Items listed in a dataset:
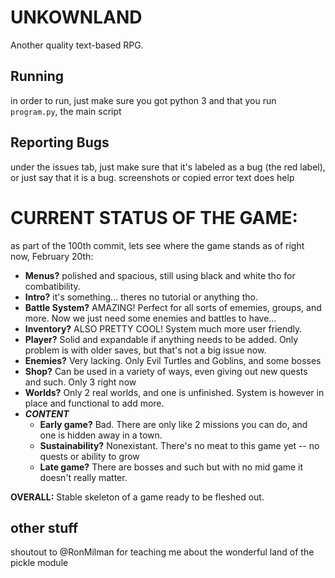 # UNKOWNLAND
Another quality text-based RPG. 

## Running
in order to run, just make sure you got python 3 and that you run `program.py`, the main script

## Reporting Bugs
under the issues tab, just make sure that it's labeled as a bug (the red label), or just say that it is a bug. screenshots or copied error text does help

# CURRENT STATUS OF THE GAME:
as part of the 100th commit, lets see where the game stands as of right now, February 20th:
* **Menus?** polished and spacious, still using black and white tho for combatibility.
* **Intro?** it's something... theres no tutorial or anything tho.
* **Battle System?** AMAZING! Perfect for all sorts of ememies, groups, and more. Now we just need some enemies and battles to have...
* **Inventory?** ALSO PRETTY COOL! System much more user friendly.
* **Player?** Solid and expandable if anything needs to be added. Only problem is with older saves, but that's not a big issue now.
* **Enemies?** Very lacking. Only Evil Turtles and Goblins, and some bosses
* **Shop?** Can be used in a variety of ways, even giving out new quests and such. Only 3 right now
* **Worlds?** Only 2 real worlds, and one is unfinished. System is however in place and functional to add more.
* **_CONTENT_**
  - **Early game?** Bad. There are only like 2 missions you can do, and one is hidden away in a town.
  - **Sustainability?** Nonexistant. There's no meat to this game yet -- no quests or ability to grow
  - **Late game?** There are bosses and such but with no mid game it doesn't really matter.

__OVERALL:__ Stable skeleton of a game ready to be fleshed out.

## other stuff
shoutout to @RonMilman for teaching me about the wonderful land of the pickle module

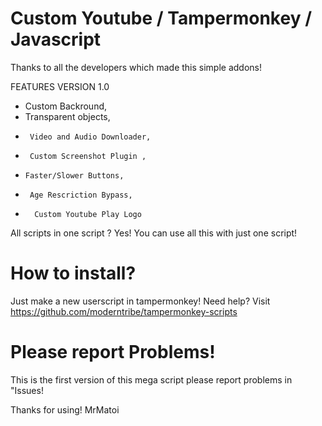 # Custom Youtube / Tampermonkey / Javascript
Thanks to all the developers which made this simple addons! 

FEATURES VERSION 1.0 
-    Custom Backround,
-    Transparent objects,
-      Video and Audio Downloader,
-      Custom Screenshot Plugin ,
-     Faster/Slower Buttons,
-      Age Rescriction Bypass,
-       Custom Youtube Play Logo

All scripts in one script ? Yes! You can use all this with just one script!

# How to install?
Just make a new userscript in tampermonkey! Need help?
Visit https://github.com/moderntribe/tampermonkey-scripts

# Please report Problems!
This is the first version of this mega script please report problems in "Issues!


Thanks for using! MrMatoi
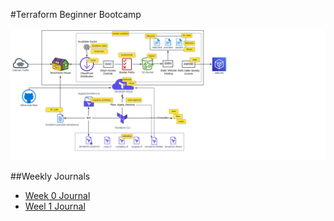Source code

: #Terraform Beginner Bootcamp 

![Alt text](project.png)

##Weekly Journals

- [Week 0 Journal](/journal/week0.md)
- [Weel 1 Journal](/journal/week1.md)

* **Exercise prompt**:
Where does "quests" appear in the records above? Copy each line that holds it.

* **Expected answer**:
* **Shop?** Can be used in a variety of ways, even giving out new quests and such. Only 3 right now
  - **Sustainability?** Nonexistant. There's no meat to this game yet -- no quests or ability to grow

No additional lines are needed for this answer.